# Had my first Upper Endoscopy yesterday and i'm very confused



## ras1814 (Oct 10, 2003)

I had my first upper endoscopy yesterday and the doc said I have acid reflux which makes no sense because I don't have heartburn. I have been suffering from bowel problems for a couple months that's all. Then the doc says he had to take 2 biopsies in my esophagus which scared the hell out of me! Does this mean I have cancer? I wasn't worried before the test, but now I'm freaking out!!!! Has this happened to anyone else before? Please help!!


----------



## vede111700 (Nov 1, 2003)

I wouldn't worry about it...he probably was some area that looked suspicion and to be safe, checked it out.


----------



## ras1814 (Oct 10, 2003)

I believe he said there were 2 different areas of scar tissue in the lower part of my esophagus and he took a biopsy from each one. I'm still so very worried about this for I thought I was just having stomach problems







I can't figure out why I have scar tissue? I'm so confused now and scared


----------



## HipJan (Apr 9, 1999)

Don't be scared.
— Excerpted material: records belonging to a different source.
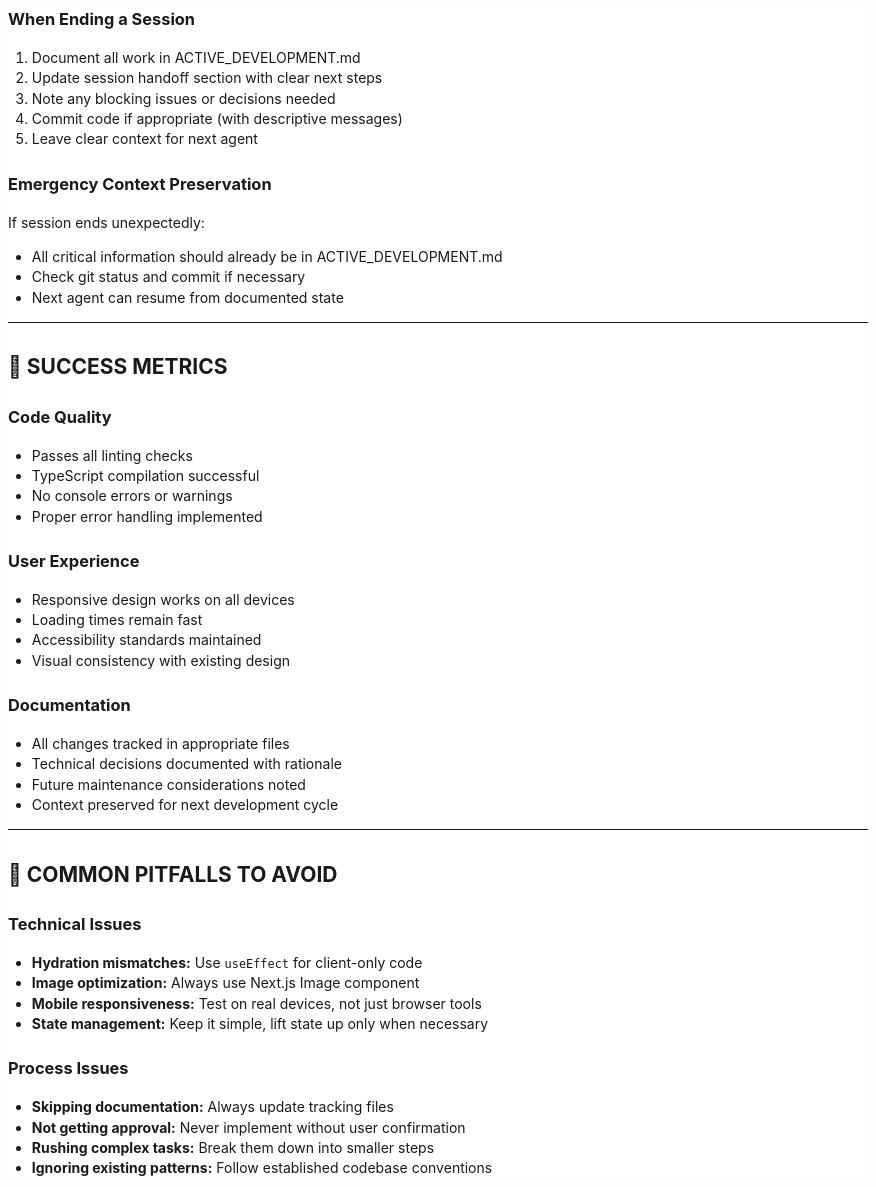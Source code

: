 ### When Ending a Session
1. Document all work in ACTIVE_DEVELOPMENT.md
2. Update session handoff section with clear next steps
3. Note any blocking issues or decisions needed
4. Commit code if appropriate (with descriptive messages)
5. Leave clear context for next agent

### Emergency Context Preservation
If session ends unexpectedly:
- All critical information should already be in ACTIVE_DEVELOPMENT.md
- Check git status and commit if necessary
- Next agent can resume from documented state

---

## 🎯 SUCCESS METRICS

### Code Quality
- Passes all linting checks
- TypeScript compilation successful
- No console errors or warnings
- Proper error handling implemented

### User Experience
- Responsive design works on all devices
- Loading times remain fast
- Accessibility standards maintained
- Visual consistency with existing design

### Documentation
- All changes tracked in appropriate files
- Technical decisions documented with rationale
- Future maintenance considerations noted
- Context preserved for next development cycle

---

## 🚨 COMMON PITFALLS TO AVOID

### Technical Issues
- **Hydration mismatches:** Use `useEffect` for client-only code
- **Image optimization:** Always use Next.js Image component
- **Mobile responsiveness:** Test on real devices, not just browser tools
- **State management:** Keep it simple, lift state up only when necessary

### Process Issues
- **Skipping documentation:** Always update tracking files
- **Not getting approval:** Never implement without user confirmation
- **Rushing complex tasks:** Break them down into smaller steps
- **Ignoring existing patterns:** Follow established codebase conventions
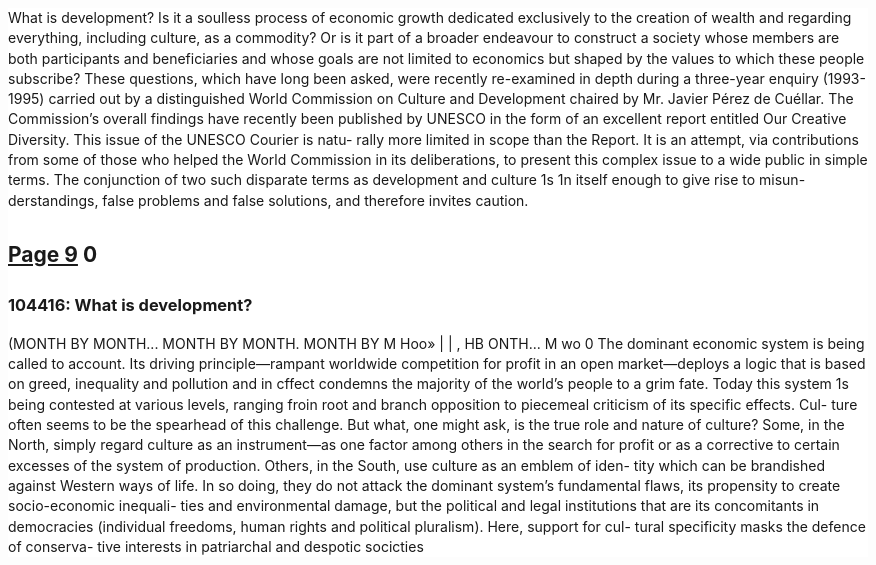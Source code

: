  
What is 
development? 
Is it a soulless process of economic growth 
dedicated exclusively to the creation of wealth 
and regarding everything, including culture, as a 
commodity? Or is it part of a broader endeavour 
to construct a society whose members are both 
participants and beneficiaries and whose goals are 
not limited to economics but shaped by the 
values to which these people subscribe? 
These questions, which have long been 
asked, were recently re-examined in depth 
during a three-year enquiry (1993-1995) carried 
out by a distinguished World Commission on 
Culture and Development chaired by Mr. Javier 
Pérez de Cuéllar. The Commission’s overall 
findings have recently been published by 
UNESCO in the form of an excellent report 
entitled Our Creative Diversity. 
This issue of the UNESCO Courier is natu- 
rally more limited in scope than the Report. It is 
an attempt, via contributions from some of 
those who helped the World Commission in its 
deliberations, to present this complex issue to a 
wide public in simple terms. The conjunction of 
two such disparate terms as development and 
culture 1s 1n itself enough to give rise to misun- 
derstandings, false problems and false solutions, 
and therefore invites caution. 

## [Page 9](https://demo.humlab.umu.se/courier/104497engo.pdf#page=9) 0

### 104416: What is development?

(MONTH BY MONTH... MONTH BY MONTH. MONTH BY M Hoo» | | , HB ONTH... M wo 0 
The dominant economic system is being 
called to account. Its driving principle—rampant 
worldwide competition for profit in an open 
market—deploys a logic that is based on greed, 
inequality and pollution and in cffect condemns 
the majority of the world’s people to a grim fate. 
Today this system 1s being contested at various 
levels, ranging froin root and branch opposition 
to piecemeal criticism of its specific effects. Cul- 
ture often seems to be the spearhead of this 
challenge. But what, one might ask, is the true 
role and nature of culture? 
Some, in the North, simply regard culture as 
an instrument—as one factor among others in 
the search for profit or as a corrective to certain 
excesses of the system of production. Others, 
in the South, use culture as an emblem of iden- 
tity which can be brandished against Western 
ways of life. In so doing, they do not attack the 
dominant system’s fundamental flaws, its 
propensity to create socio-economic inequali- 
ties and environmental damage, but the political 
and legal institutions that are its concomitants in 
democracies (individual freedoms, human rights 
and political pluralism). Here, support for cul- 
tural specificity masks the defence of conserva- 
tive interests in patriarchal and despotic socicties 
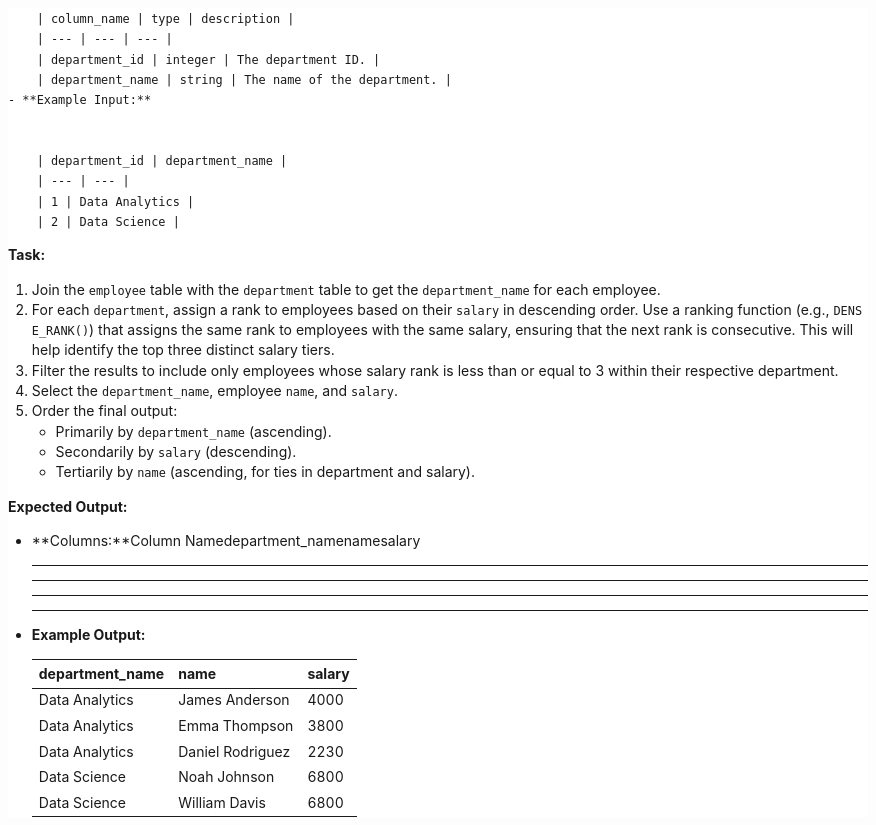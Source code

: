         
        | column_name | type | description |
        | --- | --- | --- |
        | department_id | integer | The department ID. |
        | department_name | string | The name of the department. |
    - **Example Input:**
        
        
        | department_id | department_name |
        | --- | --- |
        | 1 | Data Analytics |
        | 2 | Data Science |

**Task:**

1. Join the `employee` table with the `department` table to get the `department_name` for each employee.
2. For each `department`, assign a rank to employees based on their `salary` in descending order. Use a ranking function (e.g., `DENSE_RANK()`) that assigns the same rank to employees with the same salary, ensuring that the next rank is consecutive. This will help identify the top three distinct salary tiers.
3. Filter the results to include only employees whose salary rank is less than or equal to 3 within their respective department.
4. Select the `department_name`, employee `name`, and `salary`.
5. Order the final output:
    - Primarily by `department_name` (ascending).
    - Secondarily by `salary` (descending).
    - Tertiarily by `name` (ascending, for ties in department and salary).

**Expected Output:**

- **Columns:**Column Namedepartment_namenamesalary
    
    ---
    
    ---
    
    ---
    
    ---
    
- **Example Output:**
    
    
    | department_name | name | salary |
    | --- | --- | --- |
    | Data Analytics | James Anderson | 4000 |
    | Data Analytics | Emma Thompson | 3800 |
    | Data Analytics | Daniel Rodriguez | 2230 |
    | Data Science | Noah Johnson | 6800 |
    | Data Science | William Davis | 6800 |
Doesn't do any good anyway.







It could be that you have a bit of reflux at nighttime and don't know it. I have a lot of bile reflux (after gallbladder surgery) but little heartburn. Believe me, right now I bet I have some scar tissue in my esophagus as well. Biopsies taken of tissue are standard procedure. A bit of scar tissue doesn't equate to cancer of the esophagus. Your doctor may put you on something like Prevacid or Prilosec for a while and see how you do.


----------



## ras1814 (Oct 10, 2003)

He already put me on something called aciphex, but it's only been one day. I haven't noticed anything different in how I feel yet. I know I shouldn't worry, but I can't help it.


----------